══ RECORDS SUPPLIED

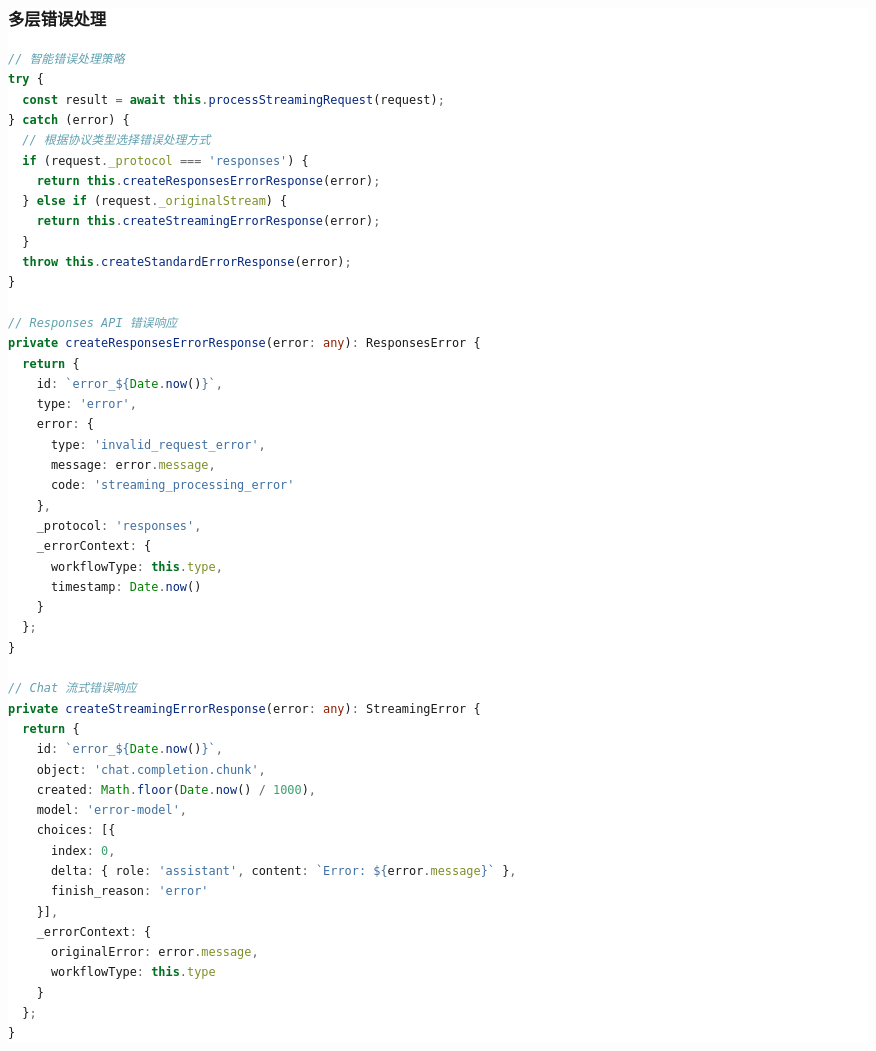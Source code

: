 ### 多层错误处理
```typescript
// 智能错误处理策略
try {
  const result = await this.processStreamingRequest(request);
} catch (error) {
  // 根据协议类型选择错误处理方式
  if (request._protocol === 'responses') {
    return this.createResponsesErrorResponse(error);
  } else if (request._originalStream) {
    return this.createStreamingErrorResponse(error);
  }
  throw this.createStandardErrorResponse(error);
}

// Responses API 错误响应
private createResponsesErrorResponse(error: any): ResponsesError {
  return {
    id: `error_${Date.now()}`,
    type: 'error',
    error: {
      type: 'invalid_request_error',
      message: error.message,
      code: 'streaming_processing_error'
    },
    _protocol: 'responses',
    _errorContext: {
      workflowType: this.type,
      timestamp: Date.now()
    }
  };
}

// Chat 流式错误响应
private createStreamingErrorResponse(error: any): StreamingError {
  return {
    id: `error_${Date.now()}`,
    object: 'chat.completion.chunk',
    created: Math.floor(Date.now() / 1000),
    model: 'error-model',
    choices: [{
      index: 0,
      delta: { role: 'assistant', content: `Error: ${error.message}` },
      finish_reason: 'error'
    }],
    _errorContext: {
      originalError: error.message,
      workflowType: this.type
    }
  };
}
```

════
══ RECORDS SUPPLIED

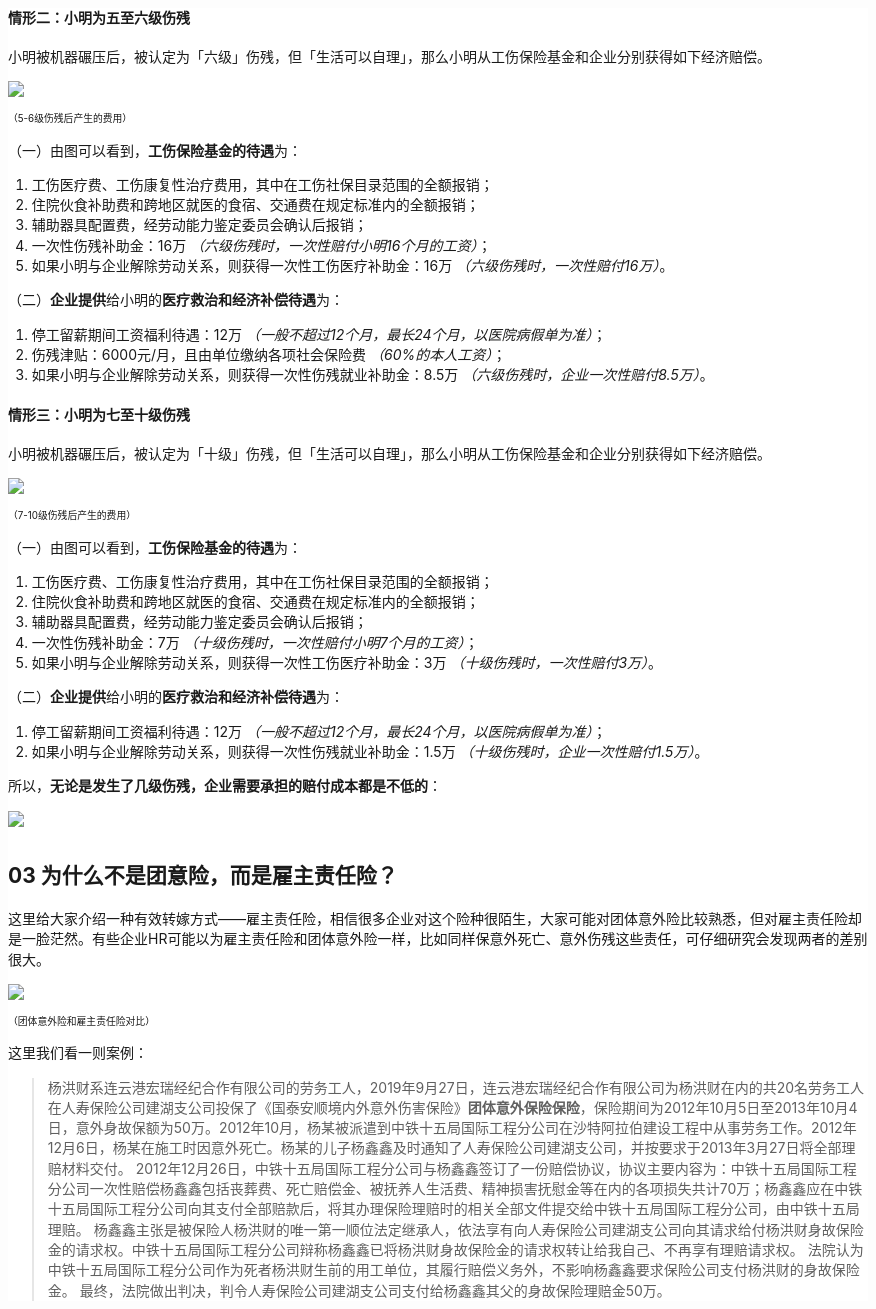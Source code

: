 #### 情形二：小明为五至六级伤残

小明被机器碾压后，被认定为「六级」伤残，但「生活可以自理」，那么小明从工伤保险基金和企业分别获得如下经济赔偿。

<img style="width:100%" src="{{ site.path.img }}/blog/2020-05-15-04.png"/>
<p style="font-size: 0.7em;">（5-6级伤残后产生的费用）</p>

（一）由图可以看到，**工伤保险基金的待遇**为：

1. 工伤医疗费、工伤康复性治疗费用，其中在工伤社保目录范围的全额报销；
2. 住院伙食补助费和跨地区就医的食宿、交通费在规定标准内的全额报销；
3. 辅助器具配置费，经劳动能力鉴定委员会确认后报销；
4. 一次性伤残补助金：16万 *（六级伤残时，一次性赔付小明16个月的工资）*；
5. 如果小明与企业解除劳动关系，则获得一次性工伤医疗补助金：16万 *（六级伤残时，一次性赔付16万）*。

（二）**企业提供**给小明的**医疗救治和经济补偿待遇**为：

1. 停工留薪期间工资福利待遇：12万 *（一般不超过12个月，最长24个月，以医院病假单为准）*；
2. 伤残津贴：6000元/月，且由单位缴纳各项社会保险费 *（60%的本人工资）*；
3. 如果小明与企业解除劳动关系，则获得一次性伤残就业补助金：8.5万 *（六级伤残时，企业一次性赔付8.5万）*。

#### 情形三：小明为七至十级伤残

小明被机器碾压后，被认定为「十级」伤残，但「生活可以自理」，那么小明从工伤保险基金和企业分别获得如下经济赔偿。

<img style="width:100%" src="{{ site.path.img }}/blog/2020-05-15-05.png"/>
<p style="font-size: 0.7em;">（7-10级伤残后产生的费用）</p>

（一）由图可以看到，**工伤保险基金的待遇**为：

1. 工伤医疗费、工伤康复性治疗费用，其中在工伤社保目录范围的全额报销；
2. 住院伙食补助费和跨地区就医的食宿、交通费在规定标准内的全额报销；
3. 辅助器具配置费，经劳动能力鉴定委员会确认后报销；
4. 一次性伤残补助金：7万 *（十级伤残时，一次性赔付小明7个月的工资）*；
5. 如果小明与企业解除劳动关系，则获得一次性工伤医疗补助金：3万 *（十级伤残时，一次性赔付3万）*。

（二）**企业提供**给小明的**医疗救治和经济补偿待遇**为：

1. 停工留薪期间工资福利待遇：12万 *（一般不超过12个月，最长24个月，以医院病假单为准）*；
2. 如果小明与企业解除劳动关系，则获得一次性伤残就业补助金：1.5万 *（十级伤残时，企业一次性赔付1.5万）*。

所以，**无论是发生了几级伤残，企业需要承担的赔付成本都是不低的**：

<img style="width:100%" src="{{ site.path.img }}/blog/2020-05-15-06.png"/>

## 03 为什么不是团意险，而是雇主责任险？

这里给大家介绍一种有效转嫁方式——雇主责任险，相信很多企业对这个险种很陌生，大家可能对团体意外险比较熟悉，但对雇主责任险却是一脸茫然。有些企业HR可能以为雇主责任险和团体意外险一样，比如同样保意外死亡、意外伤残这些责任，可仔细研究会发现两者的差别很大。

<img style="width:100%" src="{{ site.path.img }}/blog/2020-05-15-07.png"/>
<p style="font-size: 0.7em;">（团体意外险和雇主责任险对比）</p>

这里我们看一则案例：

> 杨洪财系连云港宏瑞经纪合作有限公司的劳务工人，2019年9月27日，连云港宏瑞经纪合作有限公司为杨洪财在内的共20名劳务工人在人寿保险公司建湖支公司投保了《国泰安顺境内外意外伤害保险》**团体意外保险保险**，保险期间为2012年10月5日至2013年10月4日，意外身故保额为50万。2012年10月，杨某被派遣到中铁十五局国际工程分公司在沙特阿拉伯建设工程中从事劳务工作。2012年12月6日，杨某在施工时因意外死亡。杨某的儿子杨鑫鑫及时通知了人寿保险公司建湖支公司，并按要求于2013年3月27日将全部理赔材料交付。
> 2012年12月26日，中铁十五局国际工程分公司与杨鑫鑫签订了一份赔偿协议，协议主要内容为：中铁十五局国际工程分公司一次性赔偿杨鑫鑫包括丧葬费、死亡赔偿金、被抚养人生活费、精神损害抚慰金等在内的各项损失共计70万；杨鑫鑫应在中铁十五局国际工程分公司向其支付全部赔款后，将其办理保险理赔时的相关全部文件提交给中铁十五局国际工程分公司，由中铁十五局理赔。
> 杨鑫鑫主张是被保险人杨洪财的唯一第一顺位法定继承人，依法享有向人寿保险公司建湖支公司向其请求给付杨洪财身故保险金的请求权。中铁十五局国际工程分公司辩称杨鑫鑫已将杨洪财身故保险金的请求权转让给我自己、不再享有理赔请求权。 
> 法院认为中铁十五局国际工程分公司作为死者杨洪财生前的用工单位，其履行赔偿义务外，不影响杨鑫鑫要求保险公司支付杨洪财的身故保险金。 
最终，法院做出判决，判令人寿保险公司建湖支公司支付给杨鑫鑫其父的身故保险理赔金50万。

════
══ RECORDS SUPPLIED

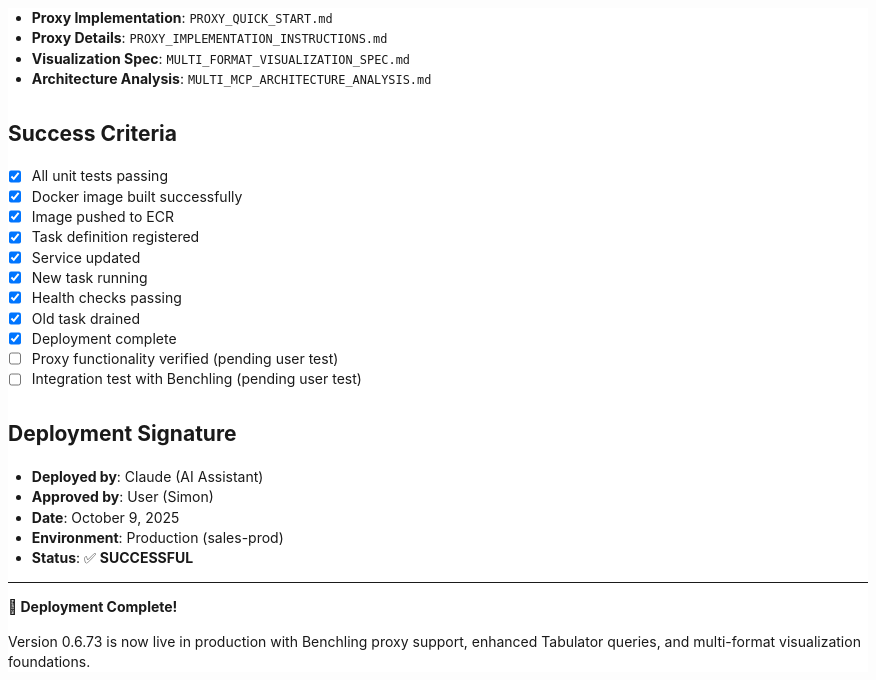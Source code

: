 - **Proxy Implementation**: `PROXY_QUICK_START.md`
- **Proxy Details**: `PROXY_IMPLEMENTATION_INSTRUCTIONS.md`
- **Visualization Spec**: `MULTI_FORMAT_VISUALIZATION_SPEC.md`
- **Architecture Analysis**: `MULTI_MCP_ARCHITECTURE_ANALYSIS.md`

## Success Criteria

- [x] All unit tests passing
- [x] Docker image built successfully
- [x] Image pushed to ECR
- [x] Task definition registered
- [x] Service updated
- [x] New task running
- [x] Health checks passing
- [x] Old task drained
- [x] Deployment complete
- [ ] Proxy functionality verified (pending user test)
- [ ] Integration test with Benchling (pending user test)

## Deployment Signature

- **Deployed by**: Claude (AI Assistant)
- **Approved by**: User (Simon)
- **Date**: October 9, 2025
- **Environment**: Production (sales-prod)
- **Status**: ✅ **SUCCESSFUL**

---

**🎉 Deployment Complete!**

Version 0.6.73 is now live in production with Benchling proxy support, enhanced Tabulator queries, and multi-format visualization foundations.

════

§ **DESCRIPTION OF THE TASK**: Where a line of the data above includes the string "site", pull it out.

§ **TASK OUTPUT**:
<img style="width:100%" src="{{ site.path.img }}/blog/2020-05-15-04.png"/>
<img style="width:100%" src="{{ site.path.img }}/blog/2020-05-15-05.png"/>
<img style="width:100%" src="{{ site.path.img }}/blog/2020-05-15-06.png"/>
<img style="width:100%" src="{{ site.path.img }}/blog/2020-05-15-07.png"/>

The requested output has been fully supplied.